Flask Web Application: Serves the user interface and handles requests.
PiCamera2: Captures images from the Raspberry Pi camera module.
TensorFlow Lite: Runs the image classification model.
Threading: Manages concurrent operations for smooth performance.

Main Features:

Live camera feed display
Real-time image classification
Adjustable confidence threshold
Start/Stop classification on demand

Code Structure:

Imports and Setup:
- Flask for web application
- PiCamera2 for camera control
- TensorFlow Lite for inference
- Threading and Queue for concurrent operations
Global Variables:
- Camera and frame management
- Classification control
- Model and label information
Camera Functions:
- initialize_camera(): Sets up the PiCamera2
- get_frame(): Continuously captures frames
- generate_frames(): Yields frames for the web feed
Model Functions:
- load_model(): Loads the TFLite model
- classify_image(): Performs inference on a single image
Classification Worker:
- Runs in a separate thread
- Continuously classifies frames when active
- Updates a queue with the latest results
Flask Routes:
- /: Serves the main HTML page
- /video_feed: Streams the camera feed
- /start and /stop: Controls classification
- /update_confidence: Adjusts the confidence threshold
- /get_classification: Returns the latest classification result
HTML Template:
- Displays camera feed and classification results
- Provides controls for starting/stopping and adjusting settings
Main Execution:
- Initializes camera and starts necessary threads
- Runs the Flask application

Key Concepts:

Concurrent Operations: Using threads to handle camera capture and classification separately from the web server.
Real-time Updates: Frequent updates to the classification results without page reloads.
Model Reuse: Loading the TFLite model once and reusing it for efficiency.
Flexible Configuration: Allowing users to adjust the confidence threshold on the fly.

Usage:

Ensure all dependencies are installed.
Run the script on a Raspberry Pi with a camera module.
Access the web interface from a browser using the Raspberry Pi’s IP address.
Start classification and adjust settings as needed.

Summary:

Image classification has emerged as a powerful and versatile application of machine learning, with significant implications for various fields, from healthcare to environmental monitoring. This chapter has demonstrated how to implement a robust image classification system on edge devices like the Raspi-Zero and Raspi-5, showcasing the potential for real-time, on-device intelligence.
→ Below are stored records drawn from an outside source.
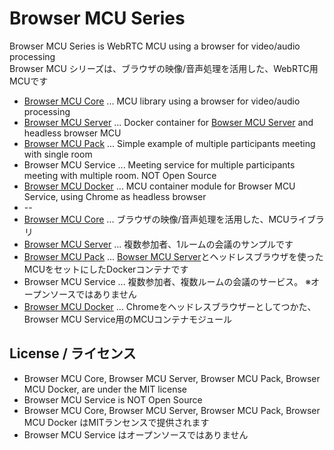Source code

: # Browser MCU Series

Browser MCU Series is WebRTC MCU using a browser for video/audio processing <br />
Browser MCU シリーズは、ブラウザの映像/音声処理を活用した、WebRTC用MCUです <br />

* [Browser MCU Core](https://github.com/mganeko/browser_mcu_core) ... MCU library using a browser for video/audio processing
* [Browser MCU Server](https://github.com/mganeko/browser_mcu_server) ... Docker container for [Bowser MCU Server](https://github.com/mganeko/browser_mcu_server) and headless browser MCU
* [Browser MCU Pack](https://github.com/mganeko/browser_mcu_pack) ... Simple example of multiple participants meeting with single room
* Browser MCU Service ...  Meeting service for multiple participants meeting with multiple room. NOT Open Source
* [Browser MCU Docker](https://github.com/mganeko/browser_mcu_docker) ... MCU container module for Browser MCU Service, using Chrome as headless browser
* --
* [Browser MCU Core](https://github.com/mganeko/browser_mcu_core) ... ブラウザの映像/音声処理を活用した、MCUライブラリ
* [Browser MCU Server](https://github.com/mganeko/browser_mcu_server) ... 複数参加者、1ルームの会議のサンプルです
* [Browser MCU Pack](https://github.com/mganeko/browser_mcu_pack) ... [Bowser MCU Server](https://github.com/mganeko/browser_mcu_server)とヘッドレスブラウザを使ったMCUをセットにしたDockerコンテナです
* Browser MCU Service ...  複数参加者、複数ルームの会議のサービス。 ※オープンソースではありません
* [Browser MCU Docker](https://github.com/mganeko/browser_mcu_docker) ... Chromeをヘッドレスブラウザーとしてつかた、Browser MCU Service用のMCUコンテナモジュール


## License / ライセンス

* Browser MCU Core, Browser MCU Server, Browser MCU Pack, Browser MCU Docker, are under the MIT license
* Browser MCU Service is NOT Open Source
* Browser MCU Core, Browser MCU Server, Browser MCU Pack, Browser MCU Docker はMITランセンスで提供されます
* Browser MCU Service はオープンソースではありません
We’ve explored the entire pipeline of an image classification project, from data collection and model training using Edge Impulse Studio to deploying and running inferences on a Raspi. The process highlighted several key points:

The importance of proper data collection and preprocessing for training effective models.
The power of transfer learning, allowing us to leverage pre-trained models like MobileNet V2 for efficient training with limited data.
The trade-offs between model accuracy and inference speed, especially crucial for edge devices.
The implementation of real-time classification using a web-based interface, demonstrating practical applications.

The ability to run these models on edge devices like the Raspi opens up numerous possibilities for IoT applications, autonomous systems, and real-time monitoring solutions. It allows for reduced latency, improved privacy, and operation in environments with limited connectivity.

As we’ve seen, even with the computational constraints of edge devices, it’s possible to achieve impressive results in terms of both accuracy and speed. The flexibility to adjust model parameters, such as input size and alpha values, allows for fine-tuning to meet specific project requirements.

Looking forward, the field of edge AI and image classification continues to evolve rapidly. Advances in model compression techniques, hardware acceleration, and more efficient neural network architectures promise to further expand the capabilities of edge devices in computer vision tasks.

This project serves as a foundation for more complex computer vision applications and encourages further exploration into the exciting world of edge AI and IoT. Whether it’s for industrial automation, smart home applications, or environmental monitoring, the skills and concepts covered here provide a solid starting point for a wide range of innovative projects.